On my first journey to Leh, I was quick to find out how friendly the people were. Coming from my home on the Tibetan Plateau, there are no direct flights to India. My travel route in mid April several years ago took, me to Singapore and then on to Delhi, where I spent the night. The airlines lost my bag somewhere in Singapore and since I was staying the night in Delhi, I was just wearing lightweight clothing. I packed all my winter clothing in my bag, which was now lost. The next day I flew to Leh, where it was still late winter, without my winter gear! I stayed at a simple, but pleasant guesthouse in the Old Town of Leh that was owned by a kind, older Kashmiri man. I told this man my situation and he personally made it his responsibility to track down my lost bag. He spent several hours talking to airline officials in Delhi, finally tracked down my bag and had it sent up to Leh the next morning. I was amazed at this man’s kind hospitality towards a complete stranger. If you have been to Ladakh before, you will know that most people are like this man…extremely hospitable and friendly.
The Leh Palace was built in the 17th century and served as the home of the royal family until the middle of the 19th century. The royal family then moved to the Stok Palace, 15 kilometers south. The Leh Palace is 9 stories high and is built on a mountainside. Its architecture is modeled after Lhasa’s Potala Palace. A major restoration project was been underway at the Leh Palace for several years, but it remains open to the public. The views of Leh and the surrounding mountains are quite impressive from the palace.

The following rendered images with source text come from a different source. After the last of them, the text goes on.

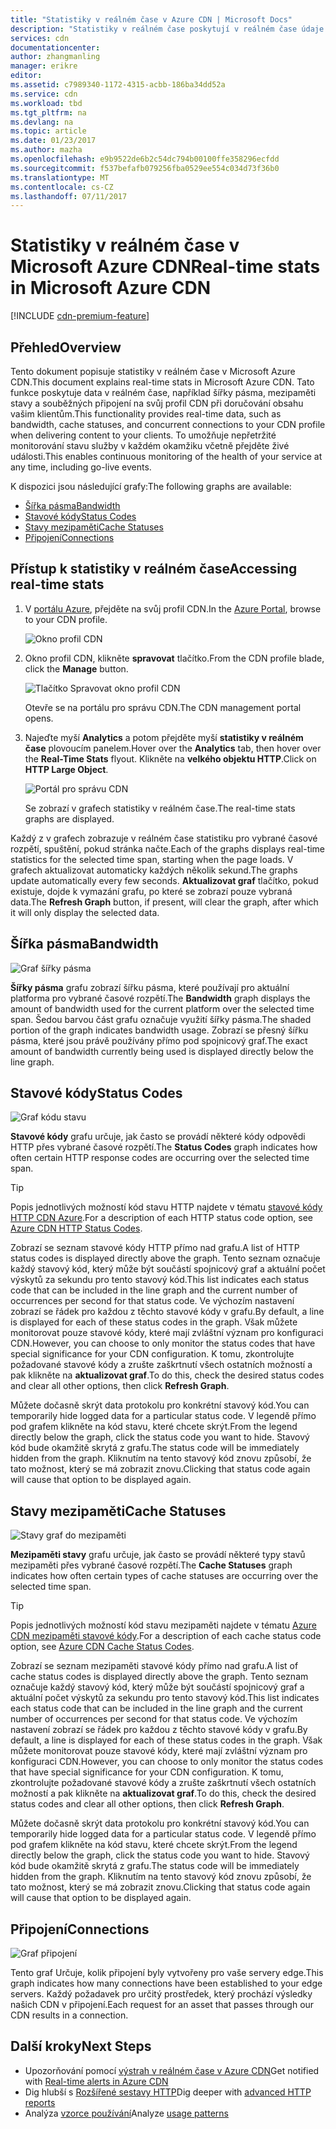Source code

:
 ```yaml
---
title: "Statistiky v reálném čase v Azure CDN | Microsoft Docs"
description: "Statistiky v reálném čase poskytují v reálném čase údaje o výkonu Azure CDN při doručování obsahu vašim klientům."
services: cdn
documentationcenter: 
author: zhangmanling
manager: erikre
editor: 
ms.assetid: c7989340-1172-4315-acbb-186ba34dd52a
ms.service: cdn
ms.workload: tbd
ms.tgt_pltfrm: na
ms.devlang: na
ms.topic: article
ms.date: 01/23/2017
ms.author: mazha
ms.openlocfilehash: e9b9522de6b2c54dc794b00100ffe358296ecfdd
ms.sourcegitcommit: f537befafb079256fba0529ee554c034d73f36b0
ms.translationtype: MT
ms.contentlocale: cs-CZ
ms.lasthandoff: 07/11/2017
---
```

# <a name="real-time-stats-in-microsoft-azure-cdn"></a><span data-ttu-id="3123f-103">Statistiky v reálném čase v Microsoft Azure CDN</span><span class="sxs-lookup"><span data-stu-id="3123f-103">Real-time stats in Microsoft Azure CDN</span></span>
[!INCLUDE [cdn-premium-feature](../../includes/cdn-premium-feature.md)]

## <a name="overview"></a><span data-ttu-id="3123f-104">Přehled</span><span class="sxs-lookup"><span data-stu-id="3123f-104">Overview</span></span>
<span data-ttu-id="3123f-105">Tento dokument popisuje statistiky v reálném čase v Microsoft Azure CDN.</span><span class="sxs-lookup"><span data-stu-id="3123f-105">This document explains real-time stats in Microsoft Azure CDN.</span></span>  <span data-ttu-id="3123f-106">Tato funkce poskytuje data v reálném čase, například šířky pásma, mezipaměti stavy a souběžných připojení na svůj profil CDN při doručování obsahu vašim klientům.</span><span class="sxs-lookup"><span data-stu-id="3123f-106">This functionality provides real-time data, such as bandwidth, cache statuses, and concurrent connections to your CDN profile when delivering content to your clients.</span></span> <span data-ttu-id="3123f-107">To umožňuje nepřetržité monitorování stavu služby v každém okamžiku včetně přejděte živé události.</span><span class="sxs-lookup"><span data-stu-id="3123f-107">This enables continuous monitoring of the health of your service at any time, including go-live events.</span></span>

<span data-ttu-id="3123f-108">K dispozici jsou následující grafy:</span><span class="sxs-lookup"><span data-stu-id="3123f-108">The following graphs are available:</span></span>

* [<span data-ttu-id="3123f-109">Šířka pásma</span><span class="sxs-lookup"><span data-stu-id="3123f-109">Bandwidth</span></span>](#bandwidth)
* [<span data-ttu-id="3123f-110">Stavové kódy</span><span class="sxs-lookup"><span data-stu-id="3123f-110">Status Codes</span></span>](#status-codes)
* [<span data-ttu-id="3123f-111">Stavy mezipaměti</span><span class="sxs-lookup"><span data-stu-id="3123f-111">Cache Statuses</span></span>](#cache-statuses)
* [<span data-ttu-id="3123f-112">Připojení</span><span class="sxs-lookup"><span data-stu-id="3123f-112">Connections</span></span>](#connections)

## <a name="accessing-real-time-stats"></a><span data-ttu-id="3123f-113">Přístup k statistiky v reálném čase</span><span class="sxs-lookup"><span data-stu-id="3123f-113">Accessing real-time stats</span></span>
1. <span data-ttu-id="3123f-114">V [portálu Azure](https://portal.azure.com), přejděte na svůj profil CDN.</span><span class="sxs-lookup"><span data-stu-id="3123f-114">In the [Azure Portal](https://portal.azure.com), browse to your CDN profile.</span></span>
   
    ![Okno profil CDN](./media/cdn-real-time-stats/cdn-profile-blade.png)
2. <span data-ttu-id="3123f-116">Okno profil CDN, klikněte **spravovat** tlačítko.</span><span class="sxs-lookup"><span data-stu-id="3123f-116">From the CDN profile blade, click the **Manage** button.</span></span>
   
    ![Tlačítko Spravovat okno profil CDN](./media/cdn-real-time-stats/cdn-manage-btn.png)
   
    <span data-ttu-id="3123f-118">Otevře se na portálu pro správu CDN.</span><span class="sxs-lookup"><span data-stu-id="3123f-118">The CDN management portal opens.</span></span>
3. <span data-ttu-id="3123f-119">Najeďte myší **Analytics** a potom přejděte myší **statistiky v reálném čase** plovoucím panelem.</span><span class="sxs-lookup"><span data-stu-id="3123f-119">Hover over the **Analytics** tab, then hover over the **Real-Time Stats** flyout.</span></span>  <span data-ttu-id="3123f-120">Klikněte na **velkého objektu HTTP**.</span><span class="sxs-lookup"><span data-stu-id="3123f-120">Click on **HTTP Large Object**.</span></span>
   
    ![Portál pro správu CDN](./media/cdn-real-time-stats/cdn-premium-portal.png)
   
    <span data-ttu-id="3123f-122">Se zobrazí v grafech statistiky v reálném čase.</span><span class="sxs-lookup"><span data-stu-id="3123f-122">The real-time stats graphs are displayed.</span></span>

<span data-ttu-id="3123f-123">Každý z v grafech zobrazuje v reálném čase statistiku pro vybrané časové rozpětí, spuštění, pokud stránka načte.</span><span class="sxs-lookup"><span data-stu-id="3123f-123">Each of the graphs displays real-time statistics for the selected time span, starting when the page loads.</span></span>  <span data-ttu-id="3123f-124">V grafech aktualizovat automaticky každých několik sekund.</span><span class="sxs-lookup"><span data-stu-id="3123f-124">The graphs update automatically every few seconds.</span></span>  <span data-ttu-id="3123f-125">**Aktualizovat graf** tlačítko, pokud existuje, dojde k vymazání grafu, po které se zobrazí pouze vybraná data.</span><span class="sxs-lookup"><span data-stu-id="3123f-125">The **Refresh Graph** button, if present, will clear the graph, after which it will only display the selected data.</span></span>

## <a name="bandwidth"></a><span data-ttu-id="3123f-126">Šířka pásma</span><span class="sxs-lookup"><span data-stu-id="3123f-126">Bandwidth</span></span>
![Graf šířky pásma](./media/cdn-real-time-stats/cdn-bandwidth.png)

<span data-ttu-id="3123f-128">**Šířky pásma** grafu zobrazí šířku pásma, které používají pro aktuální platforma pro vybrané časové rozpětí.</span><span class="sxs-lookup"><span data-stu-id="3123f-128">The **Bandwidth** graph displays the amount of bandwidth used for the current platform over the selected time span.</span></span> <span data-ttu-id="3123f-129">Šedou barvou část grafu označuje využití šířky pásma.</span><span class="sxs-lookup"><span data-stu-id="3123f-129">The shaded portion of the graph indicates bandwidth usage.</span></span> <span data-ttu-id="3123f-130">Zobrazí se přesný šířku pásma, které jsou právě používány přímo pod spojnicový graf.</span><span class="sxs-lookup"><span data-stu-id="3123f-130">The exact amount of bandwidth currently being used is displayed directly below the line graph.</span></span>

## <a name="status-codes"></a><span data-ttu-id="3123f-131">Stavové kódy</span><span class="sxs-lookup"><span data-stu-id="3123f-131">Status Codes</span></span>
![Graf kódu stavu](./media/cdn-real-time-stats/cdn-status-codes.png)

<span data-ttu-id="3123f-133">**Stavové kódy** grafu určuje, jak často se provádí některé kódy odpovědi HTTP přes vybrané časové rozpětí.</span><span class="sxs-lookup"><span data-stu-id="3123f-133">The **Status Codes** graph indicates how often certain HTTP response codes are occurring over the selected time span.</span></span>

> [!TIP]
> <span data-ttu-id="3123f-134">Popis jednotlivých možností kód stavu HTTP najdete v tématu [stavové kódy HTTP CDN Azure](https://msdn.microsoft.com/library/mt759238.aspx).</span><span class="sxs-lookup"><span data-stu-id="3123f-134">For a description of each HTTP status code option, see [Azure CDN HTTP Status Codes](https://msdn.microsoft.com/library/mt759238.aspx).</span></span>
> 
> 

<span data-ttu-id="3123f-135">Zobrazí se seznam stavové kódy HTTP přímo nad grafu.</span><span class="sxs-lookup"><span data-stu-id="3123f-135">A list of HTTP status codes is displayed directly above the graph.</span></span> <span data-ttu-id="3123f-136">Tento seznam označuje každý stavový kód, který může být součástí spojnicový graf a aktuální počet výskytů za sekundu pro tento stavový kód.</span><span class="sxs-lookup"><span data-stu-id="3123f-136">This list indicates each status code that can be included in the line graph and the current number of occurrences per second for that status code.</span></span> <span data-ttu-id="3123f-137">Ve výchozím nastavení zobrazí se řádek pro každou z těchto stavové kódy v grafu.</span><span class="sxs-lookup"><span data-stu-id="3123f-137">By default, a line is displayed for each of these status codes in the graph.</span></span> <span data-ttu-id="3123f-138">Však můžete monitorovat pouze stavové kódy, které mají zvláštní význam pro konfiguraci CDN.</span><span class="sxs-lookup"><span data-stu-id="3123f-138">However, you can choose to only monitor the status codes that have special significance for your CDN configuration.</span></span> <span data-ttu-id="3123f-139">K tomu, zkontrolujte požadované stavové kódy a zrušte zaškrtnutí všech ostatních možností a pak klikněte na **aktualizovat graf**.</span><span class="sxs-lookup"><span data-stu-id="3123f-139">To do this, check the desired status codes and clear all other options, then click **Refresh Graph**.</span></span> 

<span data-ttu-id="3123f-140">Můžete dočasně skrýt data protokolu pro konkrétní stavový kód.</span><span class="sxs-lookup"><span data-stu-id="3123f-140">You can temporarily hide logged data for a particular status code.</span></span>  <span data-ttu-id="3123f-141">V legendě přímo pod grafem klikněte na kód stavu, které chcete skrýt.</span><span class="sxs-lookup"><span data-stu-id="3123f-141">From the legend directly below the graph, click the status code you want to hide.</span></span> <span data-ttu-id="3123f-142">Stavový kód bude okamžitě skrytá z grafu.</span><span class="sxs-lookup"><span data-stu-id="3123f-142">The status code will be immediately hidden from the graph.</span></span> <span data-ttu-id="3123f-143">Kliknutím na tento stavový kód znovu způsobí, že tato možnost, který se má zobrazit znovu.</span><span class="sxs-lookup"><span data-stu-id="3123f-143">Clicking that status code again will cause that option to be displayed again.</span></span>

## <a name="cache-statuses"></a><span data-ttu-id="3123f-144">Stavy mezipaměti</span><span class="sxs-lookup"><span data-stu-id="3123f-144">Cache Statuses</span></span>
![Stavy graf do mezipaměti](./media/cdn-real-time-stats/cdn-cache-status.png)

<span data-ttu-id="3123f-146">**Mezipaměti stavy** grafu určuje, jak často se provádí některé typy stavů mezipaměti přes vybrané časové rozpětí.</span><span class="sxs-lookup"><span data-stu-id="3123f-146">The **Cache Statuses** graph indicates how often certain types of cache statuses are occurring over the selected time span.</span></span> 

> [!TIP]
> <span data-ttu-id="3123f-147">Popis jednotlivých možností kód stavu mezipaměti najdete v tématu [Azure CDN mezipaměti stavové kódy](https://msdn.microsoft.com/library/mt759237.aspx).</span><span class="sxs-lookup"><span data-stu-id="3123f-147">For a description of each cache status code option, see [Azure CDN Cache Status Codes](https://msdn.microsoft.com/library/mt759237.aspx).</span></span>
> 
> 

<span data-ttu-id="3123f-148">Zobrazí se seznam mezipaměti stavové kódy přímo nad grafu.</span><span class="sxs-lookup"><span data-stu-id="3123f-148">A list of cache status codes is displayed directly above the graph.</span></span> <span data-ttu-id="3123f-149">Tento seznam označuje každý stavový kód, který může být součástí spojnicový graf a aktuální počet výskytů za sekundu pro tento stavový kód.</span><span class="sxs-lookup"><span data-stu-id="3123f-149">This list indicates each status code that can be included in the line graph and the current number of occurrences per second for that status code.</span></span> <span data-ttu-id="3123f-150">Ve výchozím nastavení zobrazí se řádek pro každou z těchto stavové kódy v grafu.</span><span class="sxs-lookup"><span data-stu-id="3123f-150">By default, a line is displayed for each of these status codes in the graph.</span></span> <span data-ttu-id="3123f-151">Však můžete monitorovat pouze stavové kódy, které mají zvláštní význam pro konfiguraci CDN.</span><span class="sxs-lookup"><span data-stu-id="3123f-151">However, you can choose to only monitor the status codes that have special significance for your CDN configuration.</span></span> <span data-ttu-id="3123f-152">K tomu, zkontrolujte požadované stavové kódy a zrušte zaškrtnutí všech ostatních možností a pak klikněte na **aktualizovat graf**.</span><span class="sxs-lookup"><span data-stu-id="3123f-152">To do this, check the desired status codes and clear all other options, then click **Refresh Graph**.</span></span> 

<span data-ttu-id="3123f-153">Můžete dočasně skrýt data protokolu pro konkrétní stavový kód.</span><span class="sxs-lookup"><span data-stu-id="3123f-153">You can temporarily hide logged data for a particular status code.</span></span>  <span data-ttu-id="3123f-154">V legendě přímo pod grafem klikněte na kód stavu, které chcete skrýt.</span><span class="sxs-lookup"><span data-stu-id="3123f-154">From the legend directly below the graph, click the status code you want to hide.</span></span> <span data-ttu-id="3123f-155">Stavový kód bude okamžitě skrytá z grafu.</span><span class="sxs-lookup"><span data-stu-id="3123f-155">The status code will be immediately hidden from the graph.</span></span> <span data-ttu-id="3123f-156">Kliknutím na tento stavový kód znovu způsobí, že tato možnost, který se má zobrazit znovu.</span><span class="sxs-lookup"><span data-stu-id="3123f-156">Clicking that status code again will cause that option to be displayed again.</span></span>

## <a name="connections"></a><span data-ttu-id="3123f-157">Připojení</span><span class="sxs-lookup"><span data-stu-id="3123f-157">Connections</span></span>
![Graf připojení](./media/cdn-real-time-stats/cdn-connections.png)

<span data-ttu-id="3123f-159">Tento graf Určuje, kolik připojení byly vytvořeny pro vaše servery edge.</span><span class="sxs-lookup"><span data-stu-id="3123f-159">This graph indicates how many connections have been established to your edge servers.</span></span> <span data-ttu-id="3123f-160">Každý požadavek pro určitý prostředek, který prochází výsledky našich CDN v připojení.</span><span class="sxs-lookup"><span data-stu-id="3123f-160">Each request for an asset that passes through our CDN results in a connection.</span></span>

## <a name="next-steps"></a><span data-ttu-id="3123f-161">Další kroky</span><span class="sxs-lookup"><span data-stu-id="3123f-161">Next Steps</span></span>
* <span data-ttu-id="3123f-162">Upozorňování pomocí [výstrah v reálném čase v Azure CDN](cdn-real-time-alerts.md)</span><span class="sxs-lookup"><span data-stu-id="3123f-162">Get notified with [Real-time alerts in Azure CDN](cdn-real-time-alerts.md)</span></span>
* <span data-ttu-id="3123f-163">Dig hlubší s [Rozšířené sestavy HTTP](cdn-advanced-http-reports.md)</span><span class="sxs-lookup"><span data-stu-id="3123f-163">Dig deeper with [advanced HTTP reports](cdn-advanced-http-reports.md)</span></span>
* <span data-ttu-id="3123f-164">Analýza [vzorce používání](cdn-analyze-usage-patterns.md)</span><span class="sxs-lookup"><span data-stu-id="3123f-164">Analyze [usage patterns](cdn-analyze-usage-patterns.md)</span></span>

The Shanti Stupa, built in 1991, is located a few kilometers south of town, several hundred meters above town. You can take a taxi there or climb an endless series of stairs (I don’t recommend climbing the stairs until you have had a couple of days to acclimatize to the elevation). The view of Leh and the Himalaya is quite amazing from Shanti Stupa. Be sure to bring your wide-angle lens!
Leh isn’t very big. It can, for the most part, be navigated on foot. There are many excellent guesthouses and mid-range hotels to choose from in town. I recommend choosing one that offers good views of the mountains. There are also numerous restaurants around serving great Indian, Tibetan, Kashmiri and Western food. Most restaurants, hotels and travel agencies can speak English well. The Ladakhi language is very similar to the Amdo dialect that is spoken in far eastern Tibet.
There are 2 main roads leading to Leh, however, both roads are closed in winter time due to heavy snow. The first road is the 422 kilometer road connecting Srinigar to Leh via Kargil. The road closes in the early winter due to heavy snow at the Zoji La Pass. The second road connects Leh with Manali, which is 479 kilometers to the south. This road is normally only open for 4 or 5 months each year due to heavy snow. In addition, there are daily flights from Leh to Delhi all year round and weekly flights to Srinigar and Jammu.
Leh is the starting point to other amazing areas in Ladakh including the Nubra Valley, Pangong Tso Lake, Tso Moriri and many more. Leh has numerous travel agencies that can arrange great treks (including winter treks) and climbing expeditions to nearby Mt. Stok Kangri as well as journeys to other places in Ladakh.